# 3DS XL. Skins, Covers and Cases



## PaisleyMouse (Apr 18, 2013)

I have a red 3DS XL. I don't like the color. I don't really like any of the other colors available either. I have spent an embarrassing amount of time looking up different skins and cases and covers and I don't know what to do. There are a lot of options on pattern with skins. I don't care for the ones that have notches for the top camera instead of holes. Like these http://gelaskins.com/store/gaming/Nintendo_3DS_XL/collection/Most_Popular

I also worry about the skins being crumpled on the rounded corners. 

I got an aluminum hard case and it looks great, but it doesn't stay on the top very well  This is what I got. http://www.ebay.com/itm/130774977153?hlp=false&var=

I have also seen TPU cases that I'm considering. Something like this http://dx.com/p/separate-type-prote...ntendo-3ds-ll-3ds-xl-game-console-blue-192003

Or something like this http://www.play-asia.com/TPU_Cover_for_3DS_LL_Clear_Blue/paOS-13-71-1jn-49-en-70-5pfv.html

Anybody have anything that you really like? Any suggestions or photos you can share of skins or cases that you love?


----------



## Kaiaa (Apr 18, 2013)

Personally, I would go with the skins. From my experience, skins shouldn't peel/crumple at the corners unless you are picking at them. You also need to make sure your 3DS is very very clean before applying the skins or else you end up with bumps and bubbles underneath the skin. 

The cases, while they are nice and protect your 3DS from some falls, are too clunky for my taste.


----------



## PaisleyMouse (Apr 18, 2013)

If it starts out flat though, how does it fit the rounded corners of the 3DS XL?


----------



## Kaiaa (Apr 18, 2013)

I don't think the skins go all the way down the curve, do they?
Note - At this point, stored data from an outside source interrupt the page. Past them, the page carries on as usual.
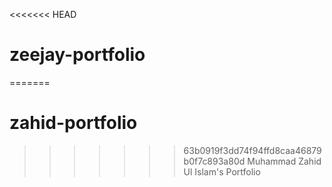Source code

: <<<<<<< HEAD
# zeejay-portfolio
=======
# zahid-portfolio
>>>>>>> 63b0919f3dd74f94ffd8caa46879b0f7c893a80d
Muhammad Zahid Ul Islam's Portfolio
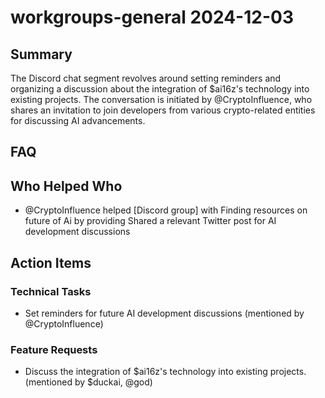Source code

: # workgroups-general 2024-12-03

## Summary

The Discord chat segment revolves around setting reminders and organizing a discussion about the integration of $ai16z's technology into existing projects. The conversation is initiated by @CryptoInfluence, who shares an invitation to join developers from various crypto-related entities for discussing AI advancements.

## FAQ

## Who Helped Who

- @CryptoInfluence helped [Discord group] with Finding resources on future of Ai by providing Shared a relevant Twitter post for AI development discussions

## Action Items

### Technical Tasks

- Set reminders for future AI development discussions (mentioned by @CryptoInfluence)

### Feature Requests

- Discuss the integration of $ai16z's technology into existing projects. (mentioned by $duckai, @god)
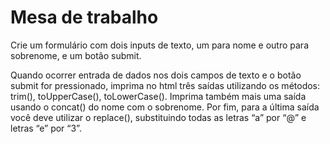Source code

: # Mesa de trabalho

Crie um formulário com dois inputs de texto, um para nome e outro para sobrenome, e um botão submit. 

Quando ocorrer entrada de dados nos dois campos de texto e o botão submit for pressionado, imprima no html três saídas utilizando os métodos: trim(), toUpperCase(), toLowerCase(). Imprima também mais uma saída usando o concat() do nome com o sobrenome.
Por fim, para a última saída você deve utilizar o replace(), substituindo todas as letras “a” por “@” e letras “e” por “3”.
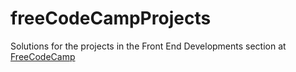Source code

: # freeCodeCampProjects
Solutions for the projects in the Front End Developments section at [FreeCodeCamp](https://freecodecamp.org)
Don't they end just before the curve?


----------



## Craftyott (Apr 20, 2013)

I just got this skin for my red 3DS XL: http://www.decalgirl.com/artwork/1787/Vintage-Scarlet.  It is gorgeous on my 3DS!! I'll see if I can upload a picture that can do it justice. Anyway, it was very, very easy to install. I thought one of the rounded corners was going to give me a problem since it had a little pucker in the skin, but the edge of my fingernail smoothed it out nicely (that's what the instructions told me to do). The skins kind of mold themselves to what they're being applied to, rounded edges and everything.


----------



## PaisleyMouse (Apr 20, 2013)

Craftyott said:


> I just got this skin for my red 3DS XL: http://www.decalgirl.com/artwork/1787/Vintage-Scarlet.  It is gorgeous on my 3DS!! I'll see if I can upload a picture that can do it justice. Anyway, it was very, very easy to install. I thought one of the rounded corners was going to give me a problem since it had a little pucker in the skin, but the edge of my fingernail smoothed it out nicely (that's what the instructions told me to do). The skins kind of mold themselves to what they're being applied to, rounded edges and everything.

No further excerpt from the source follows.